Thrown into the universe at the helm of a stolen ship—with the dubious assistance of a rebellious spacesuit, an android death enthusiast on his sixtieth lifetime, and a ball of fluff with an IQ in the thousands—Sarya begins to uncover an impossible truth. What if humanity’s death and her own existence are simply two moves in a demented cosmic game, one played out by vast alien intellects? Stranger still, what if these mad gods are offering Sarya a seat at their table—and a second chance for humanity?
The Last Human is a sneakily brilliant, gleefully oddball space-opera debut—a masterful play on perspective, intelligence, and free will, wrapped in a rollicking journey through a strange and crowded galaxy.
I was drawn in by the idea of a lone human living on a space station and not knowing why she was the only one. I loved her adoptive mother – a spider-like warrior woman who is trying to make this weird, soft and squishy creature into a proper daughter.
Shenya the Widow narrowly restrains a click of approval. On the one blade, this is a Widow rage—a towering and explosive wrath—and it is beautiful. One spends so much energy attempting to install traditional values in a young and coalescing mind, and it is always rewarding to see effort yield results.

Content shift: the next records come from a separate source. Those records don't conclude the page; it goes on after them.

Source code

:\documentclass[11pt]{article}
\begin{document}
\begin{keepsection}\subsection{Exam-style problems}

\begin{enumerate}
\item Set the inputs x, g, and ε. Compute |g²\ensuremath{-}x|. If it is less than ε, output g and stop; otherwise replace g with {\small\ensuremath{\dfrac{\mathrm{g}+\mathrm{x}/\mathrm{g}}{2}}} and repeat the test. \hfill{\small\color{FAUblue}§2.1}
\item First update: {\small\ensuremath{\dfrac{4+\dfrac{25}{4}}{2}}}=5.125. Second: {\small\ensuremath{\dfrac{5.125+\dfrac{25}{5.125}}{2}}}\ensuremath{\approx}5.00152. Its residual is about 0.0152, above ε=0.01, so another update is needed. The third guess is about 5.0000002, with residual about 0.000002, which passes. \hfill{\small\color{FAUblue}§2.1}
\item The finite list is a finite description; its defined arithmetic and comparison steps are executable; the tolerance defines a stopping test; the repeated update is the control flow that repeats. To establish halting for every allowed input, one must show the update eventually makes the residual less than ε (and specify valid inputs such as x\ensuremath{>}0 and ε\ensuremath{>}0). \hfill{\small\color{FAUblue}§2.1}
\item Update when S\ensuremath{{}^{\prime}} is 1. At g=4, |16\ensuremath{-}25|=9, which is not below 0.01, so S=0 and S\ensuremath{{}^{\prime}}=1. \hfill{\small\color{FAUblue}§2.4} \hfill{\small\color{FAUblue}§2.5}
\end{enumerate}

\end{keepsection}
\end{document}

But on another blade, well…insolence is insolence, is it not?
Sarya doesn’t know why she is being hidden under a false identity. But when she is found by a bounty hunter her whole world falls apart quickly.
This book had wonderful world building. I liked learning about their life on the station and how the society was arranged. After the first half of the book though, things started to drag. The book because very philosophical and wanted you to know that it obviously had Big and Important Ideas. The story got more boring when it should have been exciting. It made me power through it more than enjoy the ride.

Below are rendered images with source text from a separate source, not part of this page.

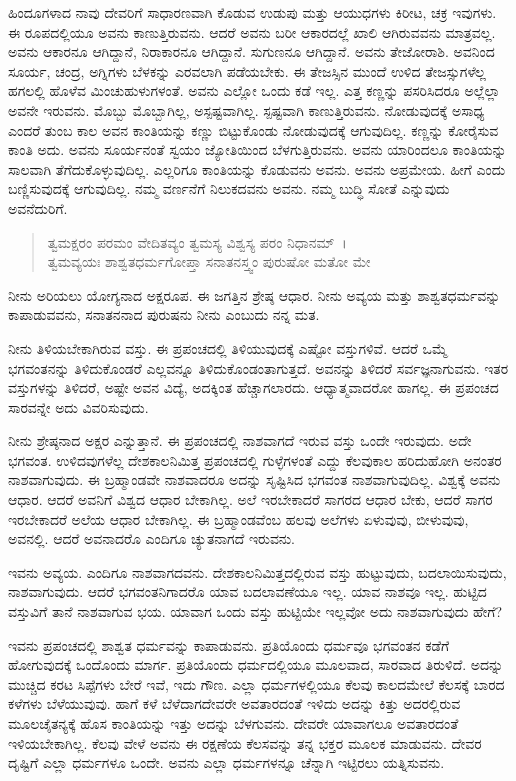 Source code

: ಹಿಂದೂಗಳಾದ ನಾವು ದೇವರಿಗೆ ಸಾಧಾರಣವಾಗಿ ಕೊಡುವ ಉಡುಪು ಮತ್ತು ಆಯುಧಗಳು ಕಿರೀಟ, ಚಕ್ರ ಇವುಗಳು. ಈ ರೂಪದಲ್ಲಿಯೂ ಅವನು ಕಾಣುತ್ತಿರುವನು. ಆದರೆ ಅವನು ಬರೀ ಆಕಾರದಲ್ಲೆ ಖಾಲಿ ಆಗಿರುವವನು ಮಾತ್ರವಲ್ಲ. ಅವನು ಆಕಾರನೂ ಆಗಿದ್ದಾನೆ, ನಿರಾಕಾರನೂ ಆಗಿದ್ದಾನೆ. ಸುಗುಣನೂ ಆಗಿದ್ದಾನೆ. ಅವನು ತೇಜೋರಾಶಿ. ಅವನಿಂದ ಸೂರ್ಯ, ಚಂದ್ರ, ಅಗ್ನಿಗಳು ಬೆಳಕನ್ನು ಎರವಲಾಗಿ ಪಡೆಯಬೇಕು. ಈ ತೇಜಸ್ಸಿನ ಮುಂದೆ ಉಳಿದ ತೇಜಸ್ಸುಗಳೆಲ್ಲ ಹಗಲಲ್ಲಿ ಹೊಳೆವ ಮಿಂಚುಹುಳುಗಳಂತೆ. ಅವನು ಎಲ್ಲೋ ಒಂದು ಕಡೆ ಇಲ್ಲ. ಎತ್ತ ಕಣ್ಣನ್ನು ಪಸರಿಸಿದರೂ ಅಲ್ಲೆಲ್ಲಾ ಅವನೇ ಇರುವನು. ಮೊಬ್ಬು ಮೊಬ್ಬಾಗಿಲ್ಲ, ಅಸ್ಪಷ್ಟವಾಗಿಲ್ಲ. ಸ್ಪಷ್ಟವಾಗಿ ಕಾಣುತ್ತಿರುವನು. ನೋಡುವುದಕ್ಕೆ ಅಸಾಧ್ಯ ಎಂದರೆ ತುಂಬ ಕಾಲ ಅವನ ಕಾಂತಿಯನ್ನು ಕಣ್ಣು ಬಿಟ್ಟುಕೊಂಡು ನೋಡುವುದಕ್ಕೆ ಆಗುವುದಿಲ್ಲ. ಕಣ್ಣನ್ನು ಕೋರೈಸುವ ಕಾಂತಿ ಅದು. ಅವನು ಸೂರ್ಯನಂತೆ ಸ್ವಯಂ ಜ್ಯೋತಿಯಿಂದ ಬೆಳಗುತ್ತಿರುವನು. ಅವನು ಯಾರಿಂದಲೂ ಕಾಂತಿಯನ್ನು ಸಾಲವಾಗಿ ತೆಗೆದುಕೊಳ್ಳುವುದಿಲ್ಲ. ಎಲ್ಲರಿಗೂ ಕಾಂತಿಯನ್ನು ಕೊಡುವನು ಅವನು. ಅವನು ಅಪ್ರಮೇಯ. ಹೀಗೆ ಎಂದು ಬಣ್ಣಿಸುವುದಕ್ಕೆ ಆಗುವುದಿಲ್ಲ. ನಮ್ಮ ವರ್ಣನೆಗೆ ನಿಲುಕದವನು ಅವನು. ನಮ್ಮ ಬುದ್ಧಿ ಸೋತೆ ಎನ್ನುವುದು ಅವನೆದುರಿಗೆ.

\begin{verse}
ತ್ವಮಕ್ಷರಂ ಪರಮಂ ವೇದಿತವ್ಯಂ ತ್ವಮಸ್ಯ ವಿಶ್ವಸ್ಯ ಪರಂ ನಿಧಾನಮ್~।\\ತ್ವಮವ್ಯಯಃ ಶಾಶ್ವತಧರ್ಮಗೋಪ್ತಾ ಸನಾತನಸ್ತ್ವಂ ಪುರುಷೋ ಮತೋ ಮೇ 
\end{verse}

{\small ನೀನು ಅರಿಯಲು ಯೋಗ್ಯನಾದ ಅಕ್ಷರೂಪ. ಈ ಜಗತ್ತಿನ ಶ್ರೇಷ್ಠ ಆಧಾರ. ನೀನು ಅವ್ಯಯ ಮತ್ತು ಶಾಶ್ವತಧರ್ಮವನ್ನು ಕಾಪಾಡುವವನು, ಸನಾತನನಾದ ಪುರುಷನು ನೀನು ಎಂಬುದು ನನ್ನ ಮತ.}

ನೀನು ತಿಳಿಯಬೇಕಾಗಿರುವ ವಸ್ತು. ಈ ಪ್ರಪಂಚದಲ್ಲಿ ತಿಳಿಯುವುದಕ್ಕೆ ಎಷ್ಟೋ ವಸ್ತುಗಳಿವೆ. ಆದರೆ ಒಮ್ಮೆ ಭಗವಂತನನ್ನು ತಿಳಿದುಕೊಂಡರೆ ಎಲ್ಲವನ್ನೂ ತಿಳಿದುಕೊಂಡಂತಾಗುತ್ತದೆ. ಅವನನ್ನು ತಿಳಿದರೆ ಸರ್ವಜ್ಞನಾಗುವನು. ಇತರ ವಸ್ತುಗಳನ್ನು ತಿಳಿದರೆ, ಅಷ್ಟೇ ಅವನ ವಿದ್ಯೆ, ಅದಕ್ಕಿಂತ ಹೆಚ್ಚಾಗಲಾರದು. ಆಧ್ಯಾತ್ಮವಾದರೋ ಹಾಗಲ್ಲ. ಈ ಪ್ರಪಂಚದ ಸಾರವನ್ನೇ ಅದು ವಿವರಿಸುವುದು.

ನೀನು ಶ್ರೇಷ್ಠನಾದ ಅಕ್ಷರ ಎನ್ನುತ್ತಾನೆ. ಈ ಪ್ರಪಂಚದಲ್ಲಿ ನಾಶವಾಗದೆ ಇರುವ ವಸ್ತು ಒಂದೇ ಇರುವುದು. ಅದೇ ಭಗವಂತ. ಉಳಿದವುಗಳೆಲ್ಲ ದೇಶಕಾಲನಿಮಿತ್ತ ಪ್ರಪಂಚದಲ್ಲಿ ಗುಳ್ಳೆಗಳಂತೆ ಎದ್ದು ಕೆಲವುಕಾಲ ಹರಿದುಹೋಗಿ ಅನಂತರ ನಾಶವಾಗುವುದು. ಈ ಬ್ರಹ್ಮಾಂಡವೇ ನಾಶವಾದರೂ ಅದನ್ನು ಸೃಷ್ಟಿಸಿದ ಭಗವಂತ ನಾಶವಾಗುವುದಿಲ್ಲ. ವಿಶ್ವಕ್ಕೆ ಅವನು ಆಧಾರ. ಆದರೆ ಅವನಿಗೆ ವಿಶ್ವದ ಆಧಾರ ಬೇಕಾಗಿಲ್ಲ. ಅಲೆ ಇರಬೇಕಾದರೆ ಸಾಗರದ ಆಧಾರ ಬೇಕು, ಆದರೆ ಸಾಗರ ಇರಬೇಕಾದರೆ ಅಲೆಯ ಆಧಾರ ಬೇಕಾಗಿಲ್ಲ. ಈ ಬ್ರಹ್ಮಾಂಡವೆಂಬ ಹಲವು ಅಲೆಗಳು ಏಳುವುವು, ಬೀಳುವುವು, ಅವನಲ್ಲಿ. ಆದರೆ ಅವನಾದರೊ ಎಂದಿಗೂ ಚ್ಯುತನಾಗದೆ ಇರುವನು. 

ಇವನು ಅವ್ಯಯ. ಎಂದಿಗೂ ನಾಶವಾಗದವನು. ದೇಶಕಾಲನಿಮಿತ್ತದಲ್ಲಿರುವ ವಸ್ತು ಹುಟ್ಟುವುದು, ಬದಲಾಯಿಸುವುದು, ನಾಶವಾಗುವುದು. ಆದರೆ ಭಗವಂತನಿಗಾದರೊ ಯಾವ ಬದಲಾವಣೆಯೂ ಇಲ್ಲ. ಯಾವ ನಾಶವೂ ಇಲ್ಲ. ಹುಟ್ಟಿದ ವಸ್ತುವಿಗೆ ತಾನೆ ನಾಶವಾಗುವ ಭಯ. ಯಾವಾಗ ಒಂದು ವಸ್ತು ಹುಟ್ಟಿಯೇ ಇಲ್ಲವೋ ಅದು ನಾಶವಾಗುವುದು ಹೇಗೆ?

ಇವನು ಪ್ರಪಂಚದಲ್ಲಿ ಶಾಶ್ವತ ಧರ್ಮವನ್ನು ಕಾಪಾಡುವನು. ಪ್ರತಿಯೊಂದು ಧರ್ಮವೂ ಭಗವಂತನ ಕಡೆಗೆ ಹೋಗುವುದಕ್ಕೆ ಒಂದೊಂದು ಮಾರ್ಗ. ಪ್ರತಿಯೊಂದು ಧರ್ಮದಲ್ಲಿಯೂ ಮೂಲವಾದ, ಸಾರವಾದ ತಿರುಳಿದೆ. ಅದನ್ನು ಮುಚ್ಚಿದ ಕರಟ ಸಿಪ್ಪೆಗಳು ಬೇರೆ ಇವೆ, ಇದು ಗೌಣ. ಎಲ್ಲಾ ಧರ್ಮಗಳಲ್ಲಿಯೂ ಕೆಲವು ಕಾಲದಮೇಲೆ ಕೆಲಸಕ್ಕೆ ಬಾರದ ಕಳೆಗಳು ಬೆಳೆಯುವುವು. ಹಾಗೆ ಕಳೆ ಬೆಳೆದಾಗದೇವರೇ ಅವತಾರದಂತೆ ಇಳಿದು ಅದನ್ನು ಕಿತ್ತು ಅದರಲ್ಲಿರುವ ಮೂಲಚೈತನ್ಯಕ್ಕೆ ಹೊಸ ಕಾಂತಿಯನ್ನು ಇತ್ತು ಅದನ್ನು ಬೆಳಗುವನು. ದೇವರೇ ಯಾವಾಗಲೂ ಅವತಾರದಂತೆ ಇಳಿಯಬೇಕಾಗಿಲ್ಲ. ಕೆಲವು ವೇಳೆ ಅವನು ಈ ರಕ್ಷಣೆಯ ಕೆಲಸವನ್ನು ತನ್ನ ಭಕ್ತರ ಮೂಲಕ ಮಾಡುವನು. ದೇವರ ದೃಷ್ಟಿಗೆ ಎಲ್ಲಾ ಧರ್ಮಗಳೂ ಒಂದೇ. ಅವನು ಎಲ್ಲಾ ಧರ್ಮಗಳನ್ನೂ ಚೆನ್ನಾಗಿ ಇಟ್ಟಿರಲು ಯತ್ನಿಸುವನು.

“What the hell kind of morals do you people have? You had a fire. Your people got to grow up in a nice little safe place, with food and light and heat and everything you needed—just like the rest of us. And then when the rest of us said hi, what did the Humans think?” She feels herself drawn inward, away from the fires and toward Mer’s glistening teeth. His hot breath blows the matted hair off her forehead. “You thought, maybe we can take their fires too.”
Should a war-like species be allowed to survive if it threatens the survival of more peaceful species? Whose freedom is more important? Is it bad to submit to an authoritarian system if it grants you what you desire most?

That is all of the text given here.